We can certainly do our best at trying to estimate those individual units of work. We all know, estimates are just that, they’re estimates. If you bring your automobile to the mechanic and you drive in thinking that you need a break job, they’re going to give you an estimate on a break job. That estimate comes with assumptions. For example, someone having break problems assumes they need to change their brake pads. That may be what they go into the mechanics saying. “I need some new brake pads.” The mechanic will respond with an estimate for labor and cost of parts. Then the mechanic starts working and investigating the situation. They might find the person needs new calipers, new drums, or whatever it may be. There are things that are simply unknown, both to the person making the request and the person doing the estimate. They could make the estimate invalid at the end of the day. The same is true when we talk about building business intelligence solutions.
We are all doing our best to provide good faith estimates, both from our assumptions going into an estimate and the actual estimate itself. We’re basing that on empirical data that says typically it takes X amount of time to do this process. If everything is known at the beginning and accurate in our scope, well then, this project should also take X amount of time. Estimates are estimates. They could be off by 5% if we’re lucky or they could be off by 50%, 100%, or more if we’re not lucky. Sometimes we simply don’t know all of the variables required to get to an accurate estimate.
I will preface this and say that at LeapFrogBI we don’t do fixed bid projects. But if we were to do so, the first step we would have to go through is a thorough research process. We would have to not only estimate based on empirical knowledge of how long things take, but we must vet out each of the things that need to be done along the way. Basically, we’d have to have a project together to get the estimate because we can’t give an accurate estimate, especially a fixed bid if we don’t know all the details.
How does the system of record behave? Are the data elements available required to meet the request? There’s a lot of things that are unknown and you must first go through if we’re going to create a fixed bid and understand all those things. The reason we don’t do fixed bidding is that process is simply a waste of time. You’re going to spend way more money at the end of the day going through this estimating effort if you do it in the way I’m talking about as opposed to, frankly, having a little bit of a leap of faith. It does take some mutual trust between all the parties involved. But if you get out there, get the job done, take on little task at a time in a typical agile manner, things seem to run a lot more smoothly.
Estimating Feature Requests
I want to get into some examples of actual feature requests that we get regularly. I’m sure all of you either have had these requests or you will have these requests if you’re building solutions. I’m going to talk about the effort required to deliver on those requests. Hopefully by the end, I can give you some understanding of the different types of variables involved in estimating these different feature requests.

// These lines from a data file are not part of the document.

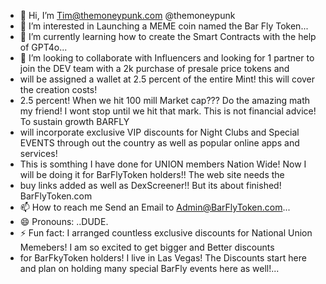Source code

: - 👋 Hi, I’m Tim@themoneypunk.com   @themoneypunk
- 👀 I’m interested in Launching  a MEME coin named the Bar Fly Token...
- 🌱 I’m currently learning how to create the Smart Contracts with the help of GPT4o...
- 💞️ I’m looking to collaborate with Influencers and looking for 1 partner to join the DEV team  with a 2k purchase of presale price  tokens and
-   will be assigned a wallet at 2.5 percent of the entire Mint! this will cover the creation costs!
-   2.5 percent!  When we hit 100 mill Market cap???  Do the amazing math my friend! I wont stop until we hit that mark. This is not financial advice! To sustain growth BARFLY
-    will incorporate exclusive VIP discounts for Night Clubs and Special EVENTS through out the country as well as popular online apps and services!
-   This is somthing I have done for UNION members Nation Wide! Now I will be doing it for BarFlyToken holders!!  The web site needs the
-   buy links added as well as DexScreener!! But its about finished!   BarFlyToken.com    
- 📫 How to reach me  Send an Email to Admin@BarFlyToken.com...
- 😄 Pronouns: ..DUDE.
- ⚡ Fun fact: I arranged countless exclusive discounts for National Union Memebers!  I am so excited to get bigger and Better discounts
-  for BarFkyToken holders!  I live in Las Vegas! The Discounts start here and plan on holding many special BarFly events here as well!...

<!---
themoneypunk/themoneypunk is a ✨ special ✨ repository because its `README.md` (this file) appears on your GitHub profile.
You can click the Preview link to take a look at your changes.
--->
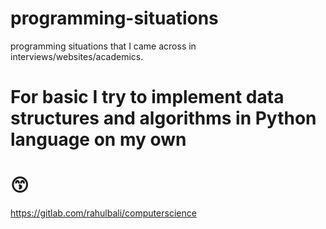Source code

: # programming-situations
programming situations that I came across in interviews/websites/academics.


# For basic I try to implement data structures and algorithms in Python language on my own

# 😙

https://gitlab.com/rahulbali/computerscience
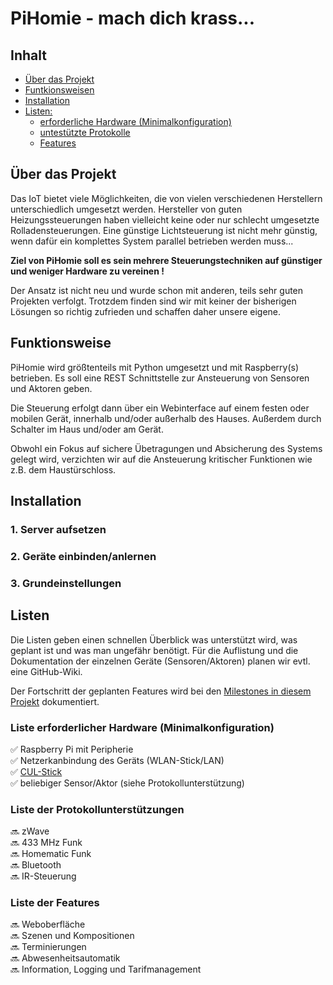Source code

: # PiHomie - mach dich krass...

## Inhalt
- [Über das Projekt](#Projekt)
- [Funtkionsweisen](#Funktionsweise)
- [Installation](#Installation)
- [Listen:](#Listen)
  - [erforderliche Hardware (Minimalkonfiguration)](#erfHardware)
  - [untestützte Protokolle](#Protokollunterstützungen)
  - [Features](#Features)


<a name="Projekt"></a>
## Über das Projekt

Das IoT bietet viele Möglichkeiten, die von vielen verschiedenen Herstellern unterschiedlich umgesetzt werden. Hersteller von guten Heizungssteuerungen haben vielleicht keine oder nur schlecht umgesetzte Rolladensteuerungen. Eine günstige Lichtsteuerung ist nicht mehr günstig, wenn dafür ein komplettes System parallel betrieben werden muss...

**Ziel von PiHomie soll es sein mehrere Steuerungstechniken auf günstiger und weniger Hardware zu vereinen !**

Der Ansatz ist nicht neu und wurde schon mit anderen, teils sehr guten Projekten verfolgt. Trotzdem finden sind wir mit keiner der bisherigen Lösungen so richtig zufrieden und schaffen daher unsere eigene.

<a name="Funktionsweise"></a>
## Funktionsweise

PiHomie wird größtenteils mit Python umgesetzt und mit Raspberry(s) betrieben. Es soll eine REST Schnittstelle zur Ansteuerung von Sensoren und Aktoren geben.

Die Steuerung erfolgt dann über ein Webinterface auf einem festen oder mobilen Gerät, innerhalb und/oder außerhalb des Hauses. Außerdem durch Schalter im Haus und/oder am Gerät.

Obwohl ein Fokus auf sichere Übetragungen und Absicherung des Systems gelegt wird, verzichten wir auf die Ansteuerung kritischer Funktionen wie z.B. dem Haustürschloss.


<a name="Installation"></a>
## Installation
### 1. Server aufsetzen
### 2. Geräte einbinden/anlernen
### 3. Grundeinstellungen


<a name="Listen"></a>
## Listen

Die Listen geben einen schnellen Überblick was unterstützt wird, was geplant ist und was man ungefähr benötigt. Für die Auflistung und die Dokumentation der einzelnen Geräte (Sensoren/Aktoren) planen wir evtl. eine GitHub-Wiki.

Der Fortschritt der geplanten Features wird bei den [Milestones in diesem Projekt](https://github.com/Daumen-Hoch-AG/PiHomie/milestones) dokumentiert.

<a name="erfHardware"></a>
### Liste erforderlicher Hardware (Minimalkonfiguration)
:white_check_mark: Raspberry Pi mit Peripherie<br>
:white_check_mark: Netzerkanbindung des Geräts (WLAN-Stick/LAN)<br>
:white_check_mark: [CUL-Stick](http://shop.busware.de/product_info.php/cPath/1/products_id/29?osCsid=ee679848ba57f850417e0814966b5014)<br>
:white_check_mark: beliebiger Sensor/Aktor (siehe Protokollunterstützung)<br>

<a name="Protokollunterstützungen"></a>
### Liste der Protokollunterstützungen
:soon: zWave<br>
:soon: 433 MHz Funk<br>
:soon: Homematic Funk<br>
:soon: Bluetooth<br>
:soon: IR-Steuerung<br>

<a name="Features"></a>
### Liste der Features
:soon: Weboberfläche<br>
:soon: Szenen und Kompositionen<br>
:soon: Terminierungen<br>
:soon: Abwesenheitsautomatik<br>
:soon: Information, Logging und Tarifmanagement<br>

The Four Layers in Building a Report
One more thing I want to do before I jump into this is talk quickly about the layers in these solutions. We are going to get into a little bit of technical language here, but it is required because understanding effort means you’ve got to understand what needs to be done. It doesn’t do much good to say it’s going to take 10 hours to do something versus 1,000 hours. If you begin questioning that number and you’re thinking, why does it take so long to do A versus B. It’s important to understand the layers and it’s important to understand the testing process.
Most of these solutions are going to have at least three, maybe four layers in them. I’m talking about high level architectural layers. First, you’ve got a system of record. This is going to be your business application. In most cases, this is where we are collecting data. It is where data originates and this is going to become our data source.
Secondly, you will have your data warehouse layer. Now this is, of course, assuming that we’re building a data solution that includes the data warehouse. This doesn’t necessarily have to be the case. I’m not going to go through all the types of solutions, but let’s just assume we’re in a data warehousing scenario. We’ll pull data out of your systems of record, which is layer one, into a data warehouse, which is layer two.
The third layer and I don’t think all organizations do this, but at least we LeapFrogBI typically will do this across the board. We’ll have a semantic layer that’s downstream of the data warehouse. What this does is it gives us a buffer between the data warehouse and the reporting layer. This is where we might put in business logic. We might use our reference data to join in to decode certain values. It provides us with a lot of flexibility and the semantic layer is a typical layer in most architectures.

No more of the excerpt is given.